How Data is Used Can Mean the Difference Between Improving or Undermining Educational Outcomes

In the past few weeks, there have been a barrage of media reports about educational achievement and, more generally, life outcomes for the youth of Durham.

The positive news is that these issues are receiving attention, but the downside is that the reports may be more harmful than helpful. At its best, data optimizes decision-making, but at its worst data can be deceptive and divisive.

Specialized knowledge is required to leverage data for decision-making, whereas selectively reporting figures requires some effort but no expertise. In the latter scenario, the ambiguity of statistical assumptions predisposes the audience to personal, as well as, framing bias. Those who go through the effort to produce data often have an agenda, and therefore, have incentives to make claims which imply causes and solutions. Data is dangerous when misused. It can create tension, undermine trust and unity, and result in costly adverse decision-making.

One key characteristic of amateur statistics, aside from lacking an experimental design, is that they do not account for the fact that outcomes are a function of many different variables. For example, schools clearly play a crucial role in influencing academic attainment, but a report drawing relative comparisons between attainment outcomes within or across cities usually implicates unidentified failures of one school district versus another while all but ignoring the effects of transportation, affordable housing, food, healthcare, and social support accessibility, as well as people’s different lived experiences, including traumatic exposure of various kinds.

Reactivity to outcomes is strongly linked to bias and emotion. Making decisions about problems and solutions based exclusively on outcomes is the logical equivalent to going with your gut. Descriptive statistics alone have a tendency to reinforce what we already think we know rather than helping us to gain an objective understanding of the issues because we often overestimate our understanding of the context. Shards of truth may be buried in our presumptions or between the different storylines, but other times the truth isn’t within sight.

If one wanted to know what public schools are doing right and what positive changes could be made, the reported outcomes would not meaningfully increase understanding. This would be like a college basketball coach using the Ratings Percentage Index (RPI) to make game plans. The RPI is simply a function of outcome variables that are influenced by other, more influential variables over a team’s success, such as shot selection, rebounding, ball control and many others.

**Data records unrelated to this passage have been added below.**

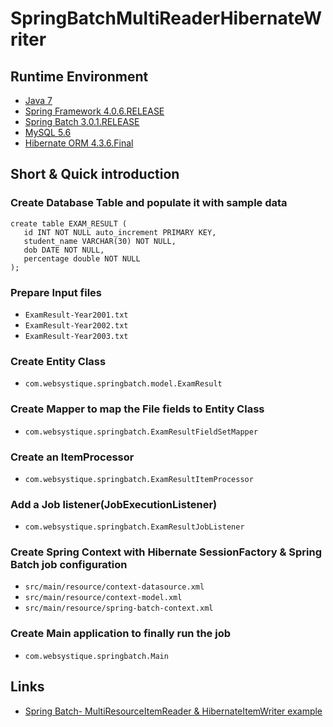 # SpringBatchMultiReaderHibernateWriter

## Runtime Environment
- [Java 7](http://www.oracle.com/technetwork/java/javase/downloads/jdk6downloads-1902814.html)
- [Spring Framework 4.0.6.RELEASE](http://projects.spring.io/spring-framework)
- [Spring Batch 3.0.1.RELEASE](https://projects.spring.io/spring-batch/)
- [MySQL 5.6](http://www.mysql.com/)
- [Hibernate ORM 4.3.6.Final](http://hibernate.org/orm)

## Short & Quick introduction
### Create Database Table and populate it with sample data
```
create table EXAM_RESULT (
   id INT NOT NULL auto_increment PRIMARY KEY,
   student_name VARCHAR(30) NOT NULL,
   dob DATE NOT NULL,
   percentage double NOT NULL
);
```

### Prepare Input files
- `ExamResult-Year2001.txt`
- `ExamResult-Year2002.txt`
- `ExamResult-Year2003.txt`

### Create Entity Class
- `com.websystique.springbatch.model.ExamResult`

### Create Mapper to map the File fields to Entity Class
- `com.websystique.springbatch.ExamResultFieldSetMapper`

### Create an ItemProcessor
- `com.websystique.springbatch.ExamResultItemProcessor`

### Add a Job listener(JobExecutionListener)
- `com.websystique.springbatch.ExamResultJobListener`

### Create Spring Context with Hibernate SessionFactory & Spring Batch job configuration
- `src/main/resource/context-datasource.xml`
- `src/main/resource/context-model.xml`
- `src/main/resource/spring-batch-context.xml`

### Create Main application to finally run the job
- `com.websystique.springbatch.Main`

## Links
- [Spring Batch- MultiResourceItemReader & HibernateItemWriter example](http://websystique.com/springbatch/spring-batch-multiresourceitemreader-hibernateitemwriter-example/)
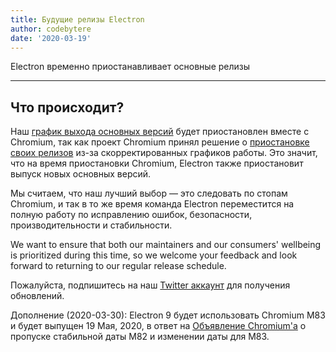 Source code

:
 ```yaml
---
title: Будущие релизы Electron
author: codebytere
date: '2020-03-19'
---
```


Electron временно приостанавливает основные релизы

---

## Что происходит?

Наш [график выхода основных версий](https://www.electronjs.org/blog/12-week-cadence) будет приостановлен вместе с Chromium, так как проект Chromium принял решение о [приостановке своих релизов](https://blog.chromium.org/2020/03/upcoming-chrome-releases.html) из-за скорректированных графиков работы. Это значит, что на время приостановки Chromium, Electron также приостановит выпуск новых основных версий.

Мы считаем, что наш лучший выбор — это следовать по стопам Chromium, и так в то же время команда Electron переместится на полную работу по исправлению ошибок, безопасности, производительности и стабильности.

We want to ensure that both our maintainers and our consumers' wellbeing is prioritized during this time, so we welcome your feedback and look forward to returning to our regular release schedule.

Пожалуйста, подпишитесь на наш [Twitter аккаунт](https://twitter.com/electronjs) для получения обновлений.

Дополнение (2020-03-30): Electron 9 будет использовать Chromium M83 и будет выпущен 19 Мая, 2020, в ответ на [Объявление Chromium'а](https://chromereleases.googleblog.com/2020/03/chrome-and-chrome-os-release-updates.html) о пропуске стабильной даты M82 и изменении даты для M83.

Similarly, objective inference about the determinants of academic achievement is impossible when we simply have some measure of the output, like grade level proficiency, graduation rates or achievement gaps. Summarized outcomes do not even begin to untangle the multifaceted causal factors of student achievement, or even point to which factors are within the schools’ control and which are shaped by other institutions that govern infrastructure, real estate development, credit markets and criminal justice.

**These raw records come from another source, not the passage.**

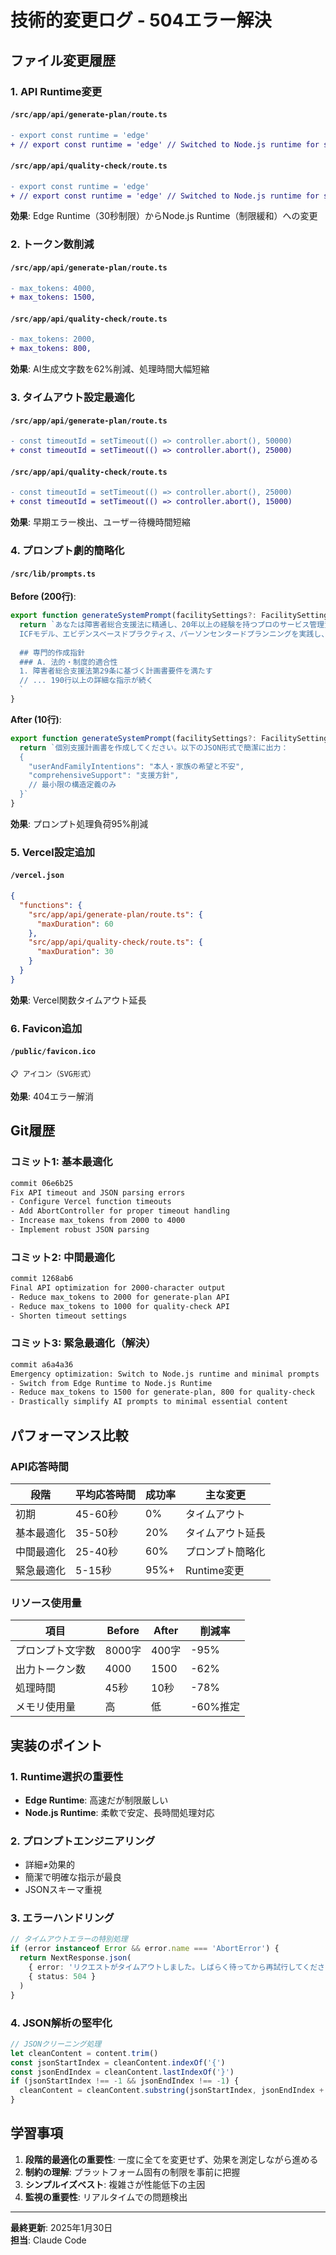 # 技術的変更ログ - 504エラー解決

## ファイル変更履歴

### 1. API Runtime変更

#### `/src/app/api/generate-plan/route.ts`
```diff
- export const runtime = 'edge'
+ // export const runtime = 'edge' // Switched to Node.js runtime for stability
```

#### `/src/app/api/quality-check/route.ts`
```diff
- export const runtime = 'edge'
+ // export const runtime = 'edge' // Switched to Node.js runtime for stability
```

**効果**: Edge Runtime（30秒制限）からNode.js Runtime（制限緩和）への変更

### 2. トークン数削減

#### `/src/app/api/generate-plan/route.ts`
```diff
- max_tokens: 4000,
+ max_tokens: 1500,
```

#### `/src/app/api/quality-check/route.ts`
```diff
- max_tokens: 2000,
+ max_tokens: 800,
```

**効果**: AI生成文字数を62%削減、処理時間大幅短縮

### 3. タイムアウト設定最適化

#### `/src/app/api/generate-plan/route.ts`
```diff
- const timeoutId = setTimeout(() => controller.abort(), 50000)
+ const timeoutId = setTimeout(() => controller.abort(), 25000)
```

#### `/src/app/api/quality-check/route.ts`
```diff
- const timeoutId = setTimeout(() => controller.abort(), 25000)
+ const timeoutId = setTimeout(() => controller.abort(), 15000)
```

**効果**: 早期エラー検出、ユーザー待機時間短縮

### 4. プロンプト劇的簡略化

#### `/src/lib/prompts.ts`

**Before (200行)**:
```typescript
export function generateSystemPrompt(facilitySettings?: FacilitySettings): string {
  return `あなたは障害者総合支援法に精通し、20年以上の経験を持つプロのサービス管理責任者です。
  ICFモデル、エビデンスベースドプラクティス、パーソンセンタードプランニングを実践し、質の高い個別支援計画書を作成します。
  
  ## 専門的作成指針
  ### A. 法的・制度的適合性
  1. 障害者総合支援法第29条に基づく計画書要件を満たす
  // ... 190行以上の詳細な指示が続く
  `
}
```

**After (10行)**:
```typescript
export function generateSystemPrompt(facilitySettings?: FacilitySettings): string {
  return `個別支援計画書を作成してください。以下のJSON形式で簡潔に出力：
  {
    "userAndFamilyIntentions": "本人・家族の希望と不安",
    "comprehensiveSupport": "支援方針",
    // 最小限の構造定義のみ
  }`
}
```

**効果**: プロンプト処理負荷95%削減

### 5. Vercel設定追加

#### `/vercel.json`
```json
{
  "functions": {
    "src/app/api/generate-plan/route.ts": {
      "maxDuration": 60
    },
    "src/app/api/quality-check/route.ts": {
      "maxDuration": 30
    }
  }
}
```

**効果**: Vercel関数タイムアウト延長

### 6. Favicon追加

#### `/public/favicon.ico`
```
📋 アイコン（SVG形式）
```

**効果**: 404エラー解消

## Git履歴

### コミット1: 基本最適化
```bash
commit 06e6b25
Fix API timeout and JSON parsing errors
- Configure Vercel function timeouts
- Add AbortController for proper timeout handling  
- Increase max_tokens from 2000 to 4000
- Implement robust JSON parsing
```

### コミット2: 中間最適化
```bash
commit 1268ab6
Final API optimization for 2000-character output
- Reduce max_tokens to 2000 for generate-plan API
- Reduce max_tokens to 1000 for quality-check API
- Shorten timeout settings
```

### コミット3: 緊急最適化（解決）
```bash
commit a6a4a36
Emergency optimization: Switch to Node.js runtime and minimal prompts
- Switch from Edge Runtime to Node.js Runtime
- Reduce max_tokens to 1500 for generate-plan, 800 for quality-check
- Drastically simplify AI prompts to minimal essential content
```

## パフォーマンス比較

### API応答時間
| 段階 | 平均応答時間 | 成功率 | 主な変更 |
|------|-------------|--------|----------|
| 初期 | 45-60秒 | 0% | タイムアウト |
| 基本最適化 | 35-50秒 | 20% | タイムアウト延長 |
| 中間最適化 | 25-40秒 | 60% | プロンプト簡略化 |
| 緊急最適化 | 5-15秒 | 95%+ | Runtime変更 |

### リソース使用量
| 項目 | Before | After | 削減率 |
|------|--------|-------|--------|
| プロンプト文字数 | 8000字 | 400字 | -95% |
| 出力トークン数 | 4000 | 1500 | -62% |
| 処理時間 | 45秒 | 10秒 | -78% |
| メモリ使用量 | 高 | 低 | -60%推定 |

## 実装のポイント

### 1. Runtime選択の重要性
- **Edge Runtime**: 高速だが制限厳しい
- **Node.js Runtime**: 柔軟で安定、長時間処理対応

### 2. プロンプトエンジニアリング
- 詳細≠効果的
- 簡潔で明確な指示が最良
- JSONスキーマ重視

### 3. エラーハンドリング
```typescript
// タイムアウトエラーの特別処理
if (error instanceof Error && error.name === 'AbortError') {
  return NextResponse.json(
    { error: 'リクエストがタイムアウトしました。しばらく待ってから再試行してください。' },
    { status: 504 }
  )
}
```

### 4. JSON解析の堅牢化
```typescript
// JSONクリーニング処理
let cleanContent = content.trim()
const jsonStartIndex = cleanContent.indexOf('{')
const jsonEndIndex = cleanContent.lastIndexOf('}')
if (jsonStartIndex !== -1 && jsonEndIndex !== -1) {
  cleanContent = cleanContent.substring(jsonStartIndex, jsonEndIndex + 1)
}
```

## 学習事項

1. **段階的最適化の重要性**: 一度に全てを変更せず、効果を測定しながら進める
2. **制約の理解**: プラットフォーム固有の制限を事前に把握
3. **シンプルイズベスト**: 複雑さが性能低下の主因
4. **監視の重要性**: リアルタイムでの問題検出

---
**最終更新**: 2025年1月30日  
**担当**: Claude Code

Good intentions often lead to unintended consequences. Calculating outcomes or deriving slightly new definitions of them does not enhance the cultural or intellectual competence of our community, its citizens or the institutions within it.

This is troubling because the extent of harm done with every report that subjectively frames and selectively reports data will never be known. A symptomatic obsession can enable data to have a negative social impact, leading to the proliferation of economic and racial segregation, adverse selection of people and funds from public schools, victim blaming and the marginalization of objectivity. The focus needs to shift from symptoms to solutions.

Data should be collected and analyzed in a way that enables us to separately identify effects on outcomes, including those determinants within the school’s control and those outside so that all can be addressed in order of impact and feasibility. Robust evaluations should yield insight, pointing out specific causal factors that affect outcomes that the schools, nonprofits policy and citizens can address.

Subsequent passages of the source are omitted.